*TO DO:*
Check each line of the entries for "upstream" and report the ones that have it.

── EXERCISE INPUTS

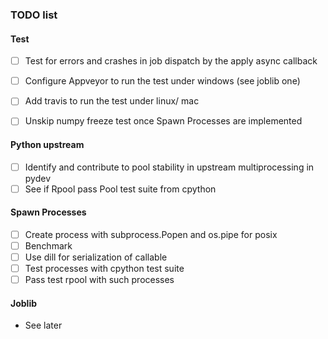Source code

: ### TODO list

#### Test

- [ ] Test for errors and crashes in job dispatch by the apply async callback
- [ ] Configure Appveyor to run the test under windows (see joblib one)
- [ ] Add travis to run the test under linux/ mac
- [ ] Unskip numpy freeze test once Spawn Processes are implemented


#### Python upstream

- [ ] Identify and contribute to pool stability in upstream multiprocessing in pydev
- [ ] See if Rpool pass Pool test suite from cpython

#### Spawn Processes

- [ ] Create process with subprocess.Popen and os.pipe for posix
- [ ] Benchmark
- [ ] Use dill for serialization of callable
- [ ] Test processes with cpython test suite
- [ ] Pass test rpool with such processes

#### Joblib

- See later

────

*EXERCISE ANSWER:*
#### Python upstream
- [ ] Identify and contribute to pool stability in upstream multiprocessing in pydev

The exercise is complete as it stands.